## [INSTRUCTIONS TO FOLLOW]
Please restate all of the records word for word, setting the pictures aside.

Saved data entries
▬▬▬▬▬▬▬▬▬▬
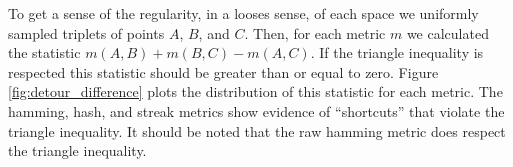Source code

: 



























To get a sense of the regularity, in a looses sense, of each space we uniformly sampled triplets of points $A$, $B$, and $C$.
Then, for each metric $m$ we calculated the statistic $m(A, B) + m(B, C) - m(A, C)$.
If the triangle inequality is respected this statistic should be greater than or equal to zero.
Figure \ref{fig:detour_difference} plots the distribution of this statistic for each metric.
The hamming, hash, and streak metrics show evidence of ``shortcuts'' that violate the triangle inequality.
It should be noted that the raw hamming metric does respect the triangle inequality.


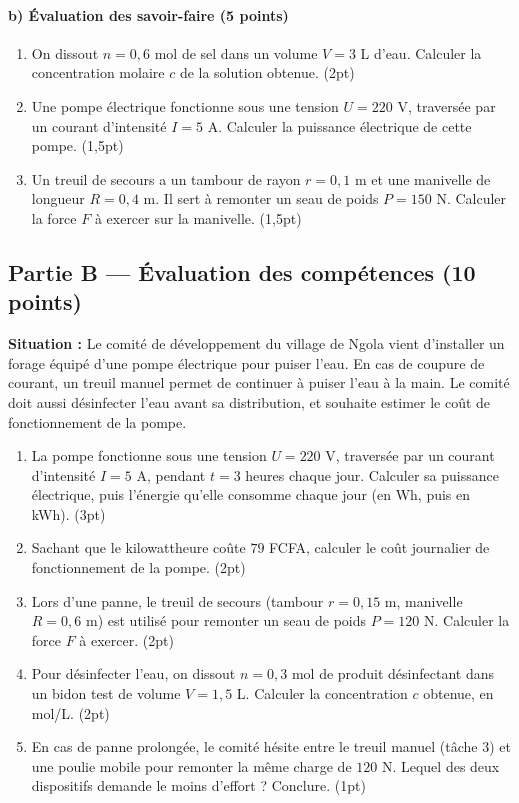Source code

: \paragraph{b) Évaluation des savoir-faire (5 points)}
\begin{enumerate}[label=\arabic*)]
\item On dissout $n=0{,}6$ mol de sel dans un volume $V=3$ L d'eau. Calculer la
concentration molaire $c$ de la solution obtenue. \hfill (2pt)
\item Une pompe électrique fonctionne sous une tension $U=220$ V, traversée par un courant
d'intensité $I=5$ A. Calculer la puissance électrique de cette pompe. \hfill (1,5pt)
\item Un treuil de secours a un tambour de rayon $r=0{,}1$ m et une manivelle de longueur
$R=0{,}4$ m. Il sert à remonter un seau de poids $P=150$ N. Calculer la force $F$ à
exercer sur la manivelle. \hfill (1,5pt)
\end{enumerate}

\subsection*{Partie B — Évaluation des compétences (10 points)}

\noindent\textbf{Situation :} Le comité de développement du village de Ngola vient
d'installer un forage équipé d'une pompe électrique pour puiser l'eau. En cas de coupure de
courant, un treuil manuel permet de continuer à puiser l'eau à la main. Le comité doit
aussi désinfecter l'eau avant sa distribution, et souhaite estimer le coût de
fonctionnement de la pompe.

\begin{enumerate}[label=\textbf{Tâche \arabic*.}, leftmargin=2.2cm]
\item La pompe fonctionne sous une tension $U=220$ V, traversée par un courant
d'intensité $I=5$ A, pendant $t=3$ heures chaque jour. Calculer sa puissance électrique,
puis l'énergie qu'elle consomme chaque jour (en Wh, puis en kWh). \hfill (3pt)
\item Sachant que le kilowattheure coûte $79$ FCFA, calculer le coût journalier de
fonctionnement de la pompe. \hfill (2pt)
\item Lors d'une panne, le treuil de secours (tambour $r=0{,}15$ m, manivelle
$R=0{,}6$ m) est utilisé pour remonter un seau de poids $P=120$ N. Calculer la force $F$
à exercer. \hfill (2pt)
\item Pour désinfecter l'eau, on dissout $n=0{,}3$ mol de produit désinfectant dans un
bidon test de volume $V=1{,}5$ L. Calculer la concentration $c$ obtenue, en mol/L.
\hfill (2pt)
\item En cas de panne prolongée, le comité hésite entre le treuil manuel (tâche 3) et une
poulie mobile pour remonter la même charge de $120$ N. Lequel des deux dispositifs demande
le moins d'effort ? Conclure. \hfill (1pt)
\end{enumerate}

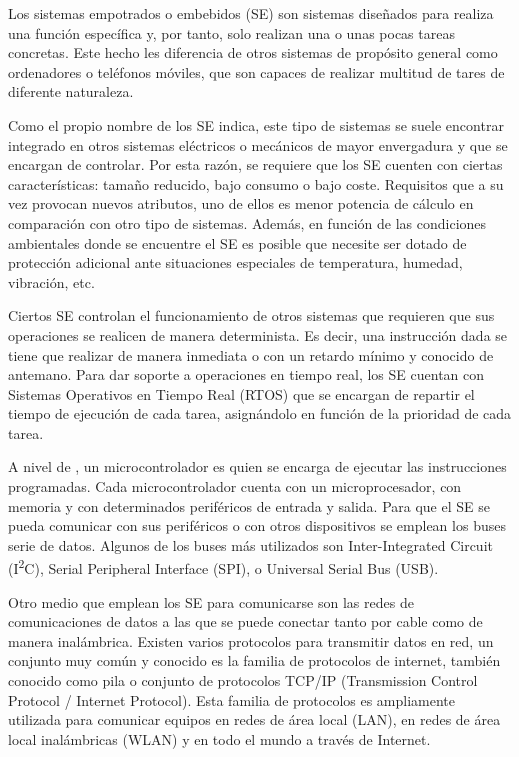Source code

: \label{ch:introduccion}
Los sistemas empotrados o embebidos (SE) son sistemas diseñados para realiza una
función específica y, por tanto, solo realizan una o unas pocas tareas
concretas. Este hecho les diferencia de otros sistemas de propósito general como
ordenadores o teléfonos móviles, que son capaces de realizar multitud de tares
de diferente naturaleza. 

Como el propio nombre de los SE indica, este tipo de sistemas se suele encontrar
integrado en otros sistemas eléctricos o mecánicos de mayor envergadura y que se
encargan de controlar. Por esta razón, se requiere que los SE cuenten con 
ciertas características: tamaño reducido, bajo consumo o bajo coste. Requisitos
que a su vez provocan nuevos atributos, uno de ellos es menor potencia de
cálculo en comparación con otro tipo de sistemas. Además, en función de las
condiciones ambientales donde se encuentre el SE es posible que necesite ser
dotado de protección adicional ante situaciones especiales de temperatura,
humedad, vibración, etc.

Ciertos SE controlan el funcionamiento de otros sistemas que requieren que sus
operaciones se realicen de manera determinista. Es decir, una instrucción dada
se tiene que realizar de manera inmediata o con un retardo mínimo y conocido de
antemano. Para dar soporte a operaciones en tiempo real, los SE cuentan con
Sistemas Operativos en Tiempo Real (RTOS) que se encargan de repartir el tiempo
de ejecución de cada tarea, asignándolo en función de la prioridad de cada
tarea.

A nivel de , un microcontrolador es quien se encarga de
ejecutar las instrucciones programadas. Cada microcontrolador cuenta con un
microprocesador, con memoria y con determinados periféricos de entrada y salida.
Para que el SE se pueda comunicar con sus periféricos o con otros dispositivos
se emplean los buses serie de datos. Algunos de los buses más utilizados son
Inter-Integrated Circuit (I\textsuperscript{2}C), Serial Peripheral Interface
(SPI), o Universal Serial Bus (USB).

Otro medio que emplean los SE para comunicarse son las redes de comunicaciones
de datos a las que se puede conectar tanto por cable como de manera
inalámbrica. Existen varios protocolos para transmitir datos en red, un conjunto
muy común y conocido es la familia de protocolos de internet, también
conocido como pila o conjunto de protocolos TCP/IP
(Transmission Control Protocol / Internet Protocol). Esta familia de protocolos
es ampliamente utilizada para comunicar equipos en redes de área local (LAN), en
redes de área local inalámbricas (WLAN) y en todo el mundo a través de Internet.

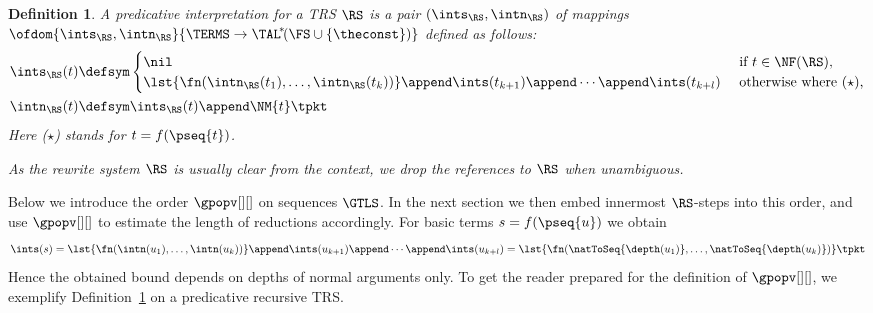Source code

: \documentclass{LMCS}
\newtheorem{definition}[thm]{Definition}
\begin{document}
\begin{definition}\label{d:pi}
A \emph{predicative interpretation} for a TRS $\RS$
is a pair $(\ints_\RS,\intn_\RS)$ of mappings $\ofdom{\ints_\RS,\intn_\RS}{\TERMS \to \TAL^{\!\ast}\!(\FS \cup \{\theconst\})}$
defined as follows:
\begin{align*}
  \ints_\RS(t) & \defsym
  \begin{cases}
    \nil & \text{ if $t \in \NF(\RS)$,} \\
    \lst{\fn(\intn_\RS(t_1), \dots, \intn_\RS(t_k))} \append \ints(t_{k+1}) \append \cdots \append \ints(t_{k+l}) & \text{ otherwise where ($\star$),}
  \end{cases}\\
  \intn_\RS(t) & \defsym \ints_\RS(t) \append \NM{t} \tpkt
\end{align*}
Here ($\star$) stands for $t = f(\pseq{t})$.

As the rewrite system $\RS$ is usually clear from the context, we drop the references 
to $\RS$ when unambiguous.
\end{definition}

Below we introduce the order $\gpopv[][]$ on sequences $\GTLS$. 
In the next section we then embed innermost $\RS$-steps into this order, 
and use $\gpopv[][]$ to estimate the length of reductions accordingly.
For basic terms $s = f(\pseq{u})$ we obtain
$$
\ints(s) = \lst{\fn(\intn(u_1),\dots,\intn(u_k))} \append \ints(u_{k+1}) \append \cdots \append \ints(u_{k+l}) 
= \lst{\fn(\natToSeq{\depth(u_1)},\dots,\natToSeq{\depth(u_k)})}
\tpkt
$$
Hence the obtained bound depends on depths of normal arguments only. 
To get the reader prepared for the definition of $\gpopv[][]$, 
we exemplify Definition~\ref{d:pi} on a predicative recursive TRS.
\end{document}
▬▬▬▬▬▬▬▬▬▬
## [SOLUTION FOR THIS TASK]
Source code

: 



























To get a sense of the regularity, in a looses sense, of each space we uniformly sampled triplets of points $A$, $B$, and $C$.
Then, for each metric $m$ we calculated the statistic $m(A, B) + m(B, C) - m(A, C)$.
If the triangle inequality is respected this statistic should be greater than or equal to zero.
Figure \ref{fig:detour_difference} plots the distribution of this statistic for each metric.
The hamming, hash, and streak metrics show evidence of ``shortcuts'' that violate the triangle inequality.
It should be noted that the raw hamming metric does respect the triangle inequality.


Source code

: \paragraph{b) Évaluation des savoir-faire (5 points)}
\begin{enumerate}[label=\arabic*)]
\item On dissout $n=0{,}6$ mol de sel dans un volume $V=3$ L d'eau. Calculer la
concentration molaire $c$ de la solution obtenue. \hfill (2pt)
\item Une pompe électrique fonctionne sous une tension $U=220$ V, traversée par un courant
d'intensité $I=5$ A. Calculer la puissance électrique de cette pompe. \hfill (1,5pt)
\item Un treuil de secours a un tambour de rayon $r=0{,}1$ m et une manivelle de longueur
$R=0{,}4$ m. Il sert à remonter un seau de poids $P=150$ N. Calculer la force $F$ à
exercer sur la manivelle. \hfill (1,5pt)
\end{enumerate}

\subsection*{Partie B — Évaluation des compétences (10 points)}

\noindent\textbf{Situation :} Le comité de développement du village de Ngola vient
d'installer un forage équipé d'une pompe électrique pour puiser l'eau. En cas de coupure de
courant, un treuil manuel permet de continuer à puiser l'eau à la main. Le comité doit
aussi désinfecter l'eau avant sa distribution, et souhaite estimer le coût de
fonctionnement de la pompe.

\begin{enumerate}[label=\textbf{Tâche \arabic*.}, leftmargin=2.2cm]
\item La pompe fonctionne sous une tension $U=220$ V, traversée par un courant
d'intensité $I=5$ A, pendant $t=3$ heures chaque jour. Calculer sa puissance électrique,
puis l'énergie qu'elle consomme chaque jour (en Wh, puis en kWh). \hfill (3pt)
\item Sachant que le kilowattheure coûte $79$ FCFA, calculer le coût journalier de
fonctionnement de la pompe. \hfill (2pt)
\item Lors d'une panne, le treuil de secours (tambour $r=0{,}15$ m, manivelle
$R=0{,}6$ m) est utilisé pour remonter un seau de poids $P=120$ N. Calculer la force $F$
à exercer. \hfill (2pt)
\item Pour désinfecter l'eau, on dissout $n=0{,}3$ mol de produit désinfectant dans un
bidon test de volume $V=1{,}5$ L. Calculer la concentration $c$ obtenue, en mol/L.
\hfill (2pt)
\item En cas de panne prolongée, le comité hésite entre le treuil manuel (tâche 3) et une
poulie mobile pour remonter la même charge de $120$ N. Lequel des deux dispositifs demande
le moins d'effort ? Conclure. \hfill (1pt)
\end{enumerate}

Source code

: \label{ch:introduccion}
Los sistemas empotrados o embebidos (SE) son sistemas diseñados para realiza una
función específica y, por tanto, solo realizan una o unas pocas tareas
concretas. Este hecho les diferencia de otros sistemas de propósito general como
ordenadores o teléfonos móviles, que son capaces de realizar multitud de tares
de diferente naturaleza. 

Como el propio nombre de los SE indica, este tipo de sistemas se suele encontrar
integrado en otros sistemas eléctricos o mecánicos de mayor envergadura y que se
encargan de controlar. Por esta razón, se requiere que los SE cuenten con 
ciertas características: tamaño reducido, bajo consumo o bajo coste. Requisitos
que a su vez provocan nuevos atributos, uno de ellos es menor potencia de
cálculo en comparación con otro tipo de sistemas. Además, en función de las
condiciones ambientales donde se encuentre el SE es posible que necesite ser
dotado de protección adicional ante situaciones especiales de temperatura,
humedad, vibración, etc.

Ciertos SE controlan el funcionamiento de otros sistemas que requieren que sus
operaciones se realicen de manera determinista. Es decir, una instrucción dada
se tiene que realizar de manera inmediata o con un retardo mínimo y conocido de
antemano. Para dar soporte a operaciones en tiempo real, los SE cuentan con
Sistemas Operativos en Tiempo Real (RTOS) que se encargan de repartir el tiempo
de ejecución de cada tarea, asignándolo en función de la prioridad de cada
tarea.

A nivel de , un microcontrolador es quien se encarga de
ejecutar las instrucciones programadas. Cada microcontrolador cuenta con un
microprocesador, con memoria y con determinados periféricos de entrada y salida.
Para que el SE se pueda comunicar con sus periféricos o con otros dispositivos
se emplean los buses serie de datos. Algunos de los buses más utilizados son
Inter-Integrated Circuit (I\textsuperscript{2}C), Serial Peripheral Interface
(SPI), o Universal Serial Bus (USB).

Otro medio que emplean los SE para comunicarse son las redes de comunicaciones
de datos a las que se puede conectar tanto por cable como de manera
inalámbrica. Existen varios protocolos para transmitir datos en red, un conjunto
muy común y conocido es la familia de protocolos de internet, también
conocido como pila o conjunto de protocolos TCP/IP
(Transmission Control Protocol / Internet Protocol). Esta familia de protocolos
es ampliamente utilizada para comunicar equipos en redes de área local (LAN), en
redes de área local inalámbricas (WLAN) y en todo el mundo a través de Internet.

Source code

: \documentclass{LMCS}
\newtheorem{definition}[thm]{Definition}
\begin{document}
\begin{definition}\label{d:pi}
A \emph{predicative interpretation} for a TRS $\RS$
is a pair $(\ints_\RS,\intn_\RS)$ of mappings $\ofdom{\ints_\RS,\intn_\RS}{\TERMS \to \TAL^{\!\ast}\!(\FS \cup \{\theconst\})}$
defined as follows:
\begin{align*}
  \ints_\RS(t) & \defsym
  \begin{cases}
    \nil & \text{ if $t \in \NF(\RS)$,} \\
    \lst{\fn(\intn_\RS(t_1), \dots, \intn_\RS(t_k))} \append \ints(t_{k+1}) \append \cdots \append \ints(t_{k+l}) & \text{ otherwise where ($\star$),}
  \end{cases}\\
  \intn_\RS(t) & \defsym \ints_\RS(t) \append \NM{t} \tpkt
\end{align*}
Here ($\star$) stands for $t = f(\pseq{t})$.

As the rewrite system $\RS$ is usually clear from the context, we drop the references 
to $\RS$ when unambiguous.
\end{definition}

Below we introduce the order $\gpopv[][]$ on sequences $\GTLS$. 
In the next section we then embed innermost $\RS$-steps into this order, 
and use $\gpopv[][]$ to estimate the length of reductions accordingly.
For basic terms $s = f(\pseq{u})$ we obtain
$$
\ints(s) = \lst{\fn(\intn(u_1),\dots,\intn(u_k))} \append \ints(u_{k+1}) \append \cdots \append \ints(u_{k+l}) 
= \lst{\fn(\natToSeq{\depth(u_1)},\dots,\natToSeq{\depth(u_k)})}
\tpkt
$$
Hence the obtained bound depends on depths of normal arguments only. 
To get the reader prepared for the definition of $\gpopv[][]$, 
we exemplify Definition~\ref{d:pi} on a predicative recursive TRS.
\end{document}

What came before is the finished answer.